High Performance MP Unstructured Finite Element Simulation of Chemically Reacting Flows

Karen D. Devine, Gary L. Hennigan*, Scott A. Hutchinson, Andrew G. Salinger, John N. Shadid, and Ray S. Tuminaro
Sandia National Laboratories, Albuquerque, NM
*New Mexico State University, Las Cruces, NM
jnshadi@cs.sandia.gov
http://www.cs.sandia.gov/CRF/mpsalsa.html

Abstract:
Many scientific and engineering applications require a detailed analysis of complex systems with strongly coupled fluid flow, thermal energy transfer, mass transfer and non-equilibrium chemical reactions. Examples include combustion research for transportation and energy conversion systems, surface catalytic reactors and the modeling of chemical vapor deposition (CVD) processing for advanced semiconductor materials. Here we describe the performance of MPSalsa, a modeling code designed to simulate these complex flows on large-scale parallel machines. MPSalsa uses 3D unstructured finite element methods, fully implicit time integration and general gas phase and surface species chemical kinetics to model geometrically complex flow systems. The implicit nature of the algorithm requires the solution of a coupled set of nonlinear PDEs on complex domains, a difficult task on the distributed memory architectures of modern large-scale parallel machines. To address this difficulty, we have designed MPSalsa around general kernels for automated problem partitioning, efficient unstructured message passing communication, a distributed sparse-block matrix representation of the fully summed global finite element equations and a parallel preconditioned Krylov iterative solver library (Aztec). Using these techniques we have obtained a sustained rate of over 210 Gflop/s on a 3D chemically reacting flow problem.

Keywords:
chemically reacting flow, unstructured finite element methods, parallel computing

1. Introduction

Current state-of-the-art chemically reacting flow codes use either complex fluid dynamics with simple chemical reaction mechanisms or complex chemical kinetics with simple fluid mechanics models. This unfortunate dichotomy in resolution is due to the tremendous computational resources needed to solve large, real-world chemically reacting flow problems in complex flow geometries. As a result, the use of 3D computational simulations is very difficult and the computational design optimization of such systems has been impossible. In a typical reaction mechanism, there can be over thirty important chemical species undergoing more than fifty reactions. Our results demonstrate that large parallel machines can provide the performance and memory necessary to solve such chemically reacting flow problems in 3D with an equal emphasis on flow and reaction kinetics. However, achieving this performance requires addressing specific difficulties associated with unstructured finite element (FE) implementations on distributed memory computers. To date, MPSalsa [9] has been used for production computational analysis of CVD reactors, multi-phase porous media flow, low Mach number compressible neutral-gas simulations for an ion source tube and simulation of alpha particle detectors for nuclear nonproliferation studies.
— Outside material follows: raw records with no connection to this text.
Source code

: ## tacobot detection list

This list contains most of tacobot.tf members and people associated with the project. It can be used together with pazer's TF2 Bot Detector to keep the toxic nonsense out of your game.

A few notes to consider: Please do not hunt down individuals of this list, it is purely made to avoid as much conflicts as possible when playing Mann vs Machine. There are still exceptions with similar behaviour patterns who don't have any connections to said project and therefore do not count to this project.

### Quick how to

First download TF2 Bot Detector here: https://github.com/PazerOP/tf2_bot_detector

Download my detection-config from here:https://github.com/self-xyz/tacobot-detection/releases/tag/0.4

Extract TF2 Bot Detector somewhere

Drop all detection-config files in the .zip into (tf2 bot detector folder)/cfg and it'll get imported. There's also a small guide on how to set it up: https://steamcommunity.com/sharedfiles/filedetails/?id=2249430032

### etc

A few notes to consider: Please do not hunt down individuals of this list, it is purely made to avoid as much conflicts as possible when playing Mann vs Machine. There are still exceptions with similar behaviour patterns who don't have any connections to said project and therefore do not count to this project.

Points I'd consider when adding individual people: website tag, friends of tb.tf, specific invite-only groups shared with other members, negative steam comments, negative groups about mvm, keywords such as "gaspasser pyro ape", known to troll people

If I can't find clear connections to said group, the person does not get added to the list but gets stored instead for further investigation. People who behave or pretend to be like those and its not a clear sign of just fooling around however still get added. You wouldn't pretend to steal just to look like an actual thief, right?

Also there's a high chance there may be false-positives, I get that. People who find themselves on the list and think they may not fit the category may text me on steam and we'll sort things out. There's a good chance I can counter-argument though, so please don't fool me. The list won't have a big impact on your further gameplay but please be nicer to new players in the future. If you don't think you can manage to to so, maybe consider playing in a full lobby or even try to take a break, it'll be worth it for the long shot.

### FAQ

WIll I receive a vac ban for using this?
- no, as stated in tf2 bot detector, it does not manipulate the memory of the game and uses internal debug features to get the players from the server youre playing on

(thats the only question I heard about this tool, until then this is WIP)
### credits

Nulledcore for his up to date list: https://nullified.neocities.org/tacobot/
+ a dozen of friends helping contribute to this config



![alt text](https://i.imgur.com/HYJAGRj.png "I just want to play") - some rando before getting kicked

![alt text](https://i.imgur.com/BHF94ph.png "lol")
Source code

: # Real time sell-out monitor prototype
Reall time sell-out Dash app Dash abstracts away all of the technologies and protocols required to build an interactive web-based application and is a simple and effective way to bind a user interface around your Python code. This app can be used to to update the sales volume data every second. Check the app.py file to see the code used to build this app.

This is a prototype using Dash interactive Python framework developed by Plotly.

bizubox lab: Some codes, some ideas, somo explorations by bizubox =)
The Sandia-Intel TFlop computer is a general purpose massively parallel processor (MPP) with 3600 (eventually 4500) shared memory compute nodes where each node is comprised of dual 200 MHz Intel Pentium Pro processors and 128 MBytes of memory. This machine set the MP-Linpack world record of 1.05 Tflop/s in December 1996. In contrast, MPSalsa is a real, complex, production scientific code with a total over 150,000 lines of C source code and a User's Guide [7]. Achieving high performance on such a large application code on a MPP is very challenging. In this brief summary we discuss two such challenges: the single CPU performance of the underlying kernel algorithms and the use of multiple shared memory CPUs at the nodes of the parallel machine. In particular, the choice of data structures that make efficient use of the memory hierarchy and data throughput throughout the code is critical to overall performance. The ideal structure combines efficient memory usage with high computational throughput and allows implementation of robust solution methods. These issues have been addressed in MPSalsa, enabling unprecedented performance in the solution of implicit unstructured FE problems.

2. Numerical Methods

MPSalsa computes the solution of the conservation equations for momentum, total mass, thermal energy, and individual gas and surface phase chemical species for low Mach number flows. As Table 1 shows, these equations form a complex set of coupled, nonlinear PDEs. Necessary transport properties, diffusion coefficients, kinetic rate constants and diffusion velocities are obtained from the CHEMKIN [5, 6] library.

Momentum
Total Mass
Thermal Energy
Species Mass Fraction for Species k
Table 1. Governing Conservation Equations

The continuous problem defined by the governing conservation equations is spatially approximated by a Petrov-Galerkin finite element method. For steady-state simulations, the nonlinear PDEs are solved using an inexact Newton method with back-tracking [11]. For transient simulations, the spatial approximation is coupled with first- and second-order dynamically controlled time stepping methods. At each time step, an implicit solution of the nonlinear PDEs is obtained by the inexact Newton method. In both cases, the resulting linear systems are solved iteratively using preconditioned Krylov techniques as implemented in the Aztec library [4].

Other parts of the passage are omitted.